Il cherchait à inspirer aux magistrats, aux personnes considérées dans chaque lieu, une sorte d’ambition pour la prospérité de leur ville ou de leur canton ; voyait les gens de lettres, leur proposait des questions à traiter, et les engageait à tourner leurs études du côté du commerce, de l’agriculture et de toutes les matières économiques.

C’est en partie à ses insinuations et au zèle qu’il avait inspiré aux États de Bretagne pendant son séjour à Rennes, en 1756, qu’on doit l’existence de la Société établie en Bretagne, sous la protection des États et les auspices de M. le duc d’Aiguillon, pour la perfection de l’agriculture, du commerce et de l’industrie. Cette Société est la première de ce genre qui ait été formée en France. Le plan, qui est lié à l’administration municipale de la province, a été dressé par M. de Montaudouin, négociant à Nantes.

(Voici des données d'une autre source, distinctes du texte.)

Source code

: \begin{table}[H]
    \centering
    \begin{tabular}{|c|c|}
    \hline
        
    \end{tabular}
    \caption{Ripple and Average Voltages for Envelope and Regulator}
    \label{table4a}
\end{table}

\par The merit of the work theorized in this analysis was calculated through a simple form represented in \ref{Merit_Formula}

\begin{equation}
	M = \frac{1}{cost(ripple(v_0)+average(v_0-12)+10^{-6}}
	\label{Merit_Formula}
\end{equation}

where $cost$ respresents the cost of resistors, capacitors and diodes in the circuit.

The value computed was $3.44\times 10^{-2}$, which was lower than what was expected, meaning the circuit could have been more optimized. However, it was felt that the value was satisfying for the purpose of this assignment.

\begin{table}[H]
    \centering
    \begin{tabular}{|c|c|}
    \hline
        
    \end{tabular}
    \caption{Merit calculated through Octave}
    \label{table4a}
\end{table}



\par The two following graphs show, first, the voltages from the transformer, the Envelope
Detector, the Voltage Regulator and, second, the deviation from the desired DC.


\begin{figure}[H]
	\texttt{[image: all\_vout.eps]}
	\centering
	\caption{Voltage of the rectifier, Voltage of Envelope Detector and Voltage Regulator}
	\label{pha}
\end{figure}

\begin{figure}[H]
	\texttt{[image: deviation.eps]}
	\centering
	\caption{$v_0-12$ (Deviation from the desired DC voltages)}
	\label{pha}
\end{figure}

M. de Gournay savait se proportionner au degré d’intelligence de ceux qui l’écoutaient, et répondait aux objections absurdes, dictées par l’ignorance, avec le même sang-froid et la même netteté qu’il savait répondre, à Paris, aux contradictions aigres dictées par un tout autre principe.

Plein d’égards pour toutes les personnes chargées de l’administration dans les provinces qu’il visitait, il ne leur donna jamais lieu de penser que sa mission put faire le moindre ombrage à leur autorité. S’oubliant toujours, se sacrifiant sans effort au bien de la chose, c’était, autant qu’il était possible, par eux et avec eux qu’il agissait ; il semblait ne faire que seconder leur zèle, et leur faisait souvent honneur auprès du ministre de ses propres vues. Par cette conduite, s’il n’a pas toujours réussi à les persuader de ses principes, il a du moins toujours mérité leur amitié.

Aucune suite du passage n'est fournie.